Cyrus is drawn to her, her story, and her psychology. Is she a sociopath or psychopath or a young women no one has been able to understand. Cyrus was also damaged by childhood trauma. His parents and two sisters were murdered by his brother. He becomes fixated on finding the truth about Angel Face/Evie.It's safe to say that Cyrus wouldn't have been drawn to Evie without her traumatic backstory.

Cyrus is brought into another case by Chief Inspector Lenore (Lenny  Parvel who as a young constable was the first on scene when Cyrus' family was murdered and found the shocked boy. A fifteen year old girl, Jodie Sheehan, has been found sexually molested and murdered. Jodie was a popular , pretty, and a driven ics skater. But when Lenny and Cyrus start looking deeper, a dark side of Jodie emerges and she isn't the wholesome girl next door everyone thought she was.

Cyrus has some interesting comments when asked how to address Jodie's death at school. I hadn't thought of it this way before but Cyrus cautions against bringing in bereavement counselors because they can reinforce the idea that people should be traumatized.

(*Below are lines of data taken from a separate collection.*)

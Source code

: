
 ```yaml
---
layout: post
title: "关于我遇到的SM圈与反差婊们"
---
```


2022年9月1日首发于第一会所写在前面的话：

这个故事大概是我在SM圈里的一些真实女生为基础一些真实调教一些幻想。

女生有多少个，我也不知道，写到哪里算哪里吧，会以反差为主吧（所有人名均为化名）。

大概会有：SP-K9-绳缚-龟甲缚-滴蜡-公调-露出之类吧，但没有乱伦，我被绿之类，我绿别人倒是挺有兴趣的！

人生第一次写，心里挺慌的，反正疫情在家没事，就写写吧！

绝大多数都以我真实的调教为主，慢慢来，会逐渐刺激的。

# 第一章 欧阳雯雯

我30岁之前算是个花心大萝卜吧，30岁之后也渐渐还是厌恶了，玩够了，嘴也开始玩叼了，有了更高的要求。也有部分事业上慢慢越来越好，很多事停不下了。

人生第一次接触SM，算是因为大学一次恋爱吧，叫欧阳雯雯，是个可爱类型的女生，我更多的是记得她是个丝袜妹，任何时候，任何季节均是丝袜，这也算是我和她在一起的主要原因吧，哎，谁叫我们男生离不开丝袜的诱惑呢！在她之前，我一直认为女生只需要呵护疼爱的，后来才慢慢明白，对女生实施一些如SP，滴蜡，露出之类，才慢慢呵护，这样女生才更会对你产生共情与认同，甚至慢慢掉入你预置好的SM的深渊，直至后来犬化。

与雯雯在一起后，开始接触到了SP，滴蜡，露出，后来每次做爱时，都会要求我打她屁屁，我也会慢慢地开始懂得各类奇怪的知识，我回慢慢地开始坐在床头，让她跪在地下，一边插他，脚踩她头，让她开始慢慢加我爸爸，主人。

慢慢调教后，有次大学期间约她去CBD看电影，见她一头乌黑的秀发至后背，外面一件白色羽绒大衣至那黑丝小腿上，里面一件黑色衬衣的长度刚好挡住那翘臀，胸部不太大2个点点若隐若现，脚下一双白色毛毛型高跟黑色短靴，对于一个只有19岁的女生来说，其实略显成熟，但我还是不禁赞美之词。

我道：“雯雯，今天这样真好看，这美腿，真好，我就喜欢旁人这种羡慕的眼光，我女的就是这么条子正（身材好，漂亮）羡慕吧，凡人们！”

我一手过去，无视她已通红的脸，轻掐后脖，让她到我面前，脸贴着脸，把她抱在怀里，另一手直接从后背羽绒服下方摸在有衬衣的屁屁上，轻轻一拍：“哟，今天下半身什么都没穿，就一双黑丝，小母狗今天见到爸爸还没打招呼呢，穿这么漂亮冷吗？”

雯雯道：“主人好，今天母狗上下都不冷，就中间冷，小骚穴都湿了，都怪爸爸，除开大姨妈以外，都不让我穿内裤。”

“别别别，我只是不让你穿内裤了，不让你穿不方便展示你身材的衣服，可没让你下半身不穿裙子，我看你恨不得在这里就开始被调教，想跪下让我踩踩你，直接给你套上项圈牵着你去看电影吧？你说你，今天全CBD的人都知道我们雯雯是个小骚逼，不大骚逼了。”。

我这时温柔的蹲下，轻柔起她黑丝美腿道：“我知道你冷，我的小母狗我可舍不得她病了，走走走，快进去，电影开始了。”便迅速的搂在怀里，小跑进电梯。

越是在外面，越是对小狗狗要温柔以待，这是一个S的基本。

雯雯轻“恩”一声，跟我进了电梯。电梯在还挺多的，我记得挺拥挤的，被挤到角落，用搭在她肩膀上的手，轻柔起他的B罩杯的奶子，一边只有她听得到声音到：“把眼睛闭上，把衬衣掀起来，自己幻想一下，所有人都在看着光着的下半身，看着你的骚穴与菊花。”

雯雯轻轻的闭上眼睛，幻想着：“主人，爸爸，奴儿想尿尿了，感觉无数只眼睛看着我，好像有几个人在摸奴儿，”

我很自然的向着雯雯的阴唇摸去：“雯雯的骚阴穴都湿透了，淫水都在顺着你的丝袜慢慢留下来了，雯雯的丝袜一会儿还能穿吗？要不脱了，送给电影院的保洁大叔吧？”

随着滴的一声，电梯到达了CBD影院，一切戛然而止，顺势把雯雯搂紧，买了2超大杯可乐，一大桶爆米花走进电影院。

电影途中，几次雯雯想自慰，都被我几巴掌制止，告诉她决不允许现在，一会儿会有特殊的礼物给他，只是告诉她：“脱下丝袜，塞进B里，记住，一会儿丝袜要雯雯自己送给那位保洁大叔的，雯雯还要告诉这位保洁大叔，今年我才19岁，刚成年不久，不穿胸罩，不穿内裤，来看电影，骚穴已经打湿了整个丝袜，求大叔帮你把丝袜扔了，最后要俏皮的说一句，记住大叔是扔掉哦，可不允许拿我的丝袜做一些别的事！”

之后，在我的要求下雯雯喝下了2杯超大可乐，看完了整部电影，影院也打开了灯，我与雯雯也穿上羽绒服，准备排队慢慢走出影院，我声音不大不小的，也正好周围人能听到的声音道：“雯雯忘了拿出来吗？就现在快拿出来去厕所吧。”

I didn't know this was going to be a series and I hoped for a sequel to find out more about Evie. it was pretty obvious that Evie's story was the most important thing to Cyrus and the second book in the series proves that. Good Girl, Bad Girl is mostly a book of psychological suspense with Cyrus attempting to break through to Evie and the constant presence of his own childhood trauma. Cyrus' observations as a psychologist made for a large part of my enjoyment of this book.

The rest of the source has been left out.